A very similar feature appears for searches that involve music, with a search for an artist’s name, and then the word “songs.” For example, here’s a song list for [springsteen songs]:
And this type of song result is even interactive to a degree. For example, when I search for [tom waits songs], I get a listing of songs in Google, like this:If I then click upon one of the songs, I get a display for a video of the song:
A patent granted to Google this week about structured metadata describes how these lists are made by Google.
Part of the process is finding mentions of entities, like the TV series “I Love Lucy” or “The Walking Dead” on pages that list the episodes made for those. This is an automated process, and it involves looking for patterns from page URLs, from links, from lists, and so on, that Google could use to get a list. It’s quite likely that Google would look for a few copies, maybe in different formats, and extract lists from those to compare with each other and to make sure that their lists are complete.
Same with the musical artists – look for pages where they are mentioned, find the different URLs or lists that they are mentioned in, understand the patterns where they are listed, and extract song titles and album titles and other information that might be displayed with them as well.
The patent describes how they go about this process. It starts though by mentioning the reason why they came up with this approach:
Many web sites provide access to structured data. For example, some websites compile information about different episodes of television shows in a structured format.
Compiling a list of episodes can be accomplished by accessing this stored data and organizing it accordingly. However, because different websites use different formats, extracting desired data has been accomplished by manual techniques.
Given the large numbers of TV Episodes and songs available, if people were in charge of manually entering episodes and song names into a database for them to be returned in results like above, it could take a lot of people, and a fair amount of time and chances are it would become out of date quickly.
By automating the structured metadata process, and extracting the information from websites that might contain such information, the process is speeded up, and likely more up to date as well.
The structured metadata patent is:
Structured metadata extraction
Invented by Yiqiang Mao, Alvin Tang, Nitin Khandelwal
Assigned to Google
US Patent 8,954,438
Granted February 10, 2015
Filed: May 31, 2012
Structured metadata extraction may include accessing one or more documents from which to extract the structured metadata from each of a plurality of hosts. A plurality of entity names can be extracted from the one or more documents from one of the plurality of hosts using an entity name pattern.
A first element list can be extracted from the one or more documents based at least in part on the plurality of entity names and based at least in part on one or more heuristic rules.
An element list pattern may be generated based at least in part on the first element list, and a second element list may be extracted from the one or more documents based at least in part on the element list pattern.
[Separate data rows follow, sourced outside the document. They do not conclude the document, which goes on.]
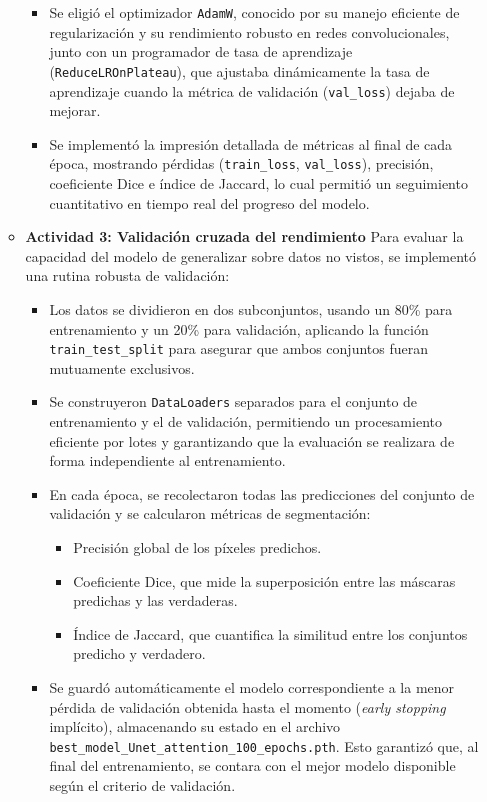 \begin{enumerate}
\begin{itemize}
\begin{itemize}
\item Se eligió el optimizador \texttt{AdamW}, conocido por su manejo eficiente de regularización y su rendimiento robusto en redes convolucionales, junto con un programador de tasa de aprendizaje (\texttt{ReduceLROnPlateau}), que ajustaba dinámicamente la tasa de aprendizaje cuando la métrica de validación (\texttt{val\_loss}) dejaba de mejorar.

\item Se implementó la impresión detallada de métricas al final de cada época, mostrando pérdidas (\texttt{train\_loss}, \texttt{val\_loss}), precisión, coeficiente Dice e índice de Jaccard, lo cual permitió un seguimiento cuantitativo en tiempo real del progreso del modelo.
\end{itemize}


  \item\textbf{Actividad 3: Validación cruzada del rendimiento}
  Para evaluar la capacidad del modelo de generalizar sobre datos no vistos, se implementó una rutina robusta de validación:
\begin{itemize}
\item Los datos se dividieron en dos subconjuntos, usando un 80\% para entrenamiento y un 20\% para validación, aplicando la función \texttt{train\_test\_split} para asegurar que ambos conjuntos fueran mutuamente exclusivos.
\item Se construyeron \texttt{DataLoaders} separados para el conjunto de entrenamiento y el de validación, permitiendo un procesamiento eficiente por lotes y garantizando que la evaluación se realizara de forma independiente al entrenamiento.
\item En cada época, se recolectaron todas las predicciones del conjunto de validación y se calcularon métricas de segmentación:
  \begin{itemize}
  \item Precisión global de los píxeles predichos.
  \item Coeficiente Dice, que mide la superposición entre las máscaras predichas y las verdaderas.
  \item Índice de Jaccard, que cuantifica la similitud entre los conjuntos predicho y verdadero.
  \end{itemize}
\item Se guardó automáticamente el modelo correspondiente a la menor pérdida de validación obtenida hasta el momento (\emph{early stopping} implícito), almacenando su estado en el archivo \texttt{best\_model\_Unet\_attention\_100\_epochs.pth}. Esto garantizó que, al final del entrenamiento, se contara con el mejor modelo disponible según el criterio de validación.
\end{itemize}


\end{itemize}
\end{enumerate}
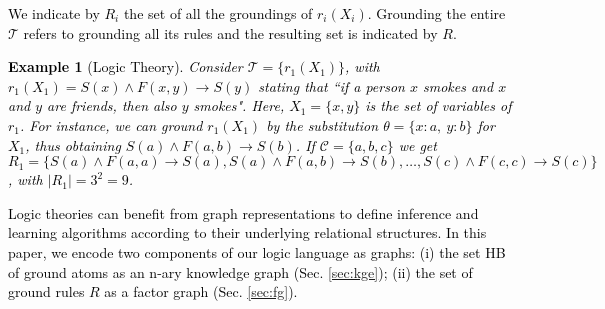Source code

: \documentclass[journal]{IEEEtran}
\newtheorem{example}{Example}
\newcommand{\gm}[1]{\textcolor{cyan}{#1}}
\newcommand{\ar}[1]{\textcolor{black}{#1}}
\begin{document}
\ar{We indicate by $R_i$ the set of all the groundings of $r_i(X_i)$. Grounding the entire $\mathcal{T}$ refers to grounding all its rules and the resulting set is indicated by $R$.}
\ar{\begin{example}[Logic Theory]
\label{ex:logic_theory}
Consider $\mathcal{T}=\{r_1(X_1)\}$, with $r_1(X_1) = S(x) \land F(x,y) \rightarrow S(y)$ stating that ``if a person $x$ smokes and $x$ and $y$ are friends, then also $y$ smokes". Here, $X_1 = \{x,y\}$ is the set of variables of $r_1$. For instance, we can ground $r_1(X_1)$ by the substitution $\theta = \{x:a,\ y:b\}$ for $X_1$, thus obtaining $S(a) \land F(a,b) \rightarrow S(b)$. If $\mathcal{C}=\{a,b,c\}$ we get $R_1=\{S(a) \land F(a,a) \rightarrow S(a), S(a) \land F(a,b) \rightarrow S(b),\ldots, S(c) \land F(c,c) \rightarrow S(c)\}$, with $|R_1|=3^2=9$.
\end{example}}
\ar{Logic theories can benefit from graph representations to define inference and learning algorithms according to their underlying relational structures. In this paper, we encode two components of our logic language as graphs: (i) the set HB of ground atoms as an n-ary knowledge graph (Sec. \ref{sec:kge}); (ii) the set of ground rules $R$ as a factor graph (Sec. \ref{sec:fg}).}
\end{document}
We do see lists of TV episodes at knowledge bases like Wikipedia, which has a page specifically on Walking Dead episodes. The Producer of the series, AMC, also has a page listing episodes of The Walking Dead. IMDB also provides lists and synopses of episodes of The Walking Dead.
The patent provides several examples of patterns that might be used to extract structured metadata such as lists of episodes from pages like those of Wikipedia, the IMDB, and the creators or producers of a TV show. The patent mentions songs and TV episodes, but refers to other possible types of structured metadata that could also be extracted from pages:
Elements for a particular entity can be clustered and referred to collectively as an element list. Element lists can include element groups, which can include, for example, seasons of episodes, collections of songs, any other suitable categorization of elements, or any combination thereof.
So, mystery solved on the formatting of songs for a particular artist, and episodes for TV series. They aren’t taken directly from a source like Freebase, but possible from a range of sites across the web that provide that kind of data. Google has found a way to extract the information from those pages so that it can be presented in a unique query results layout.
We will be looking to better understand more unique query presentations like these, and what they might mean for website owners, in the future.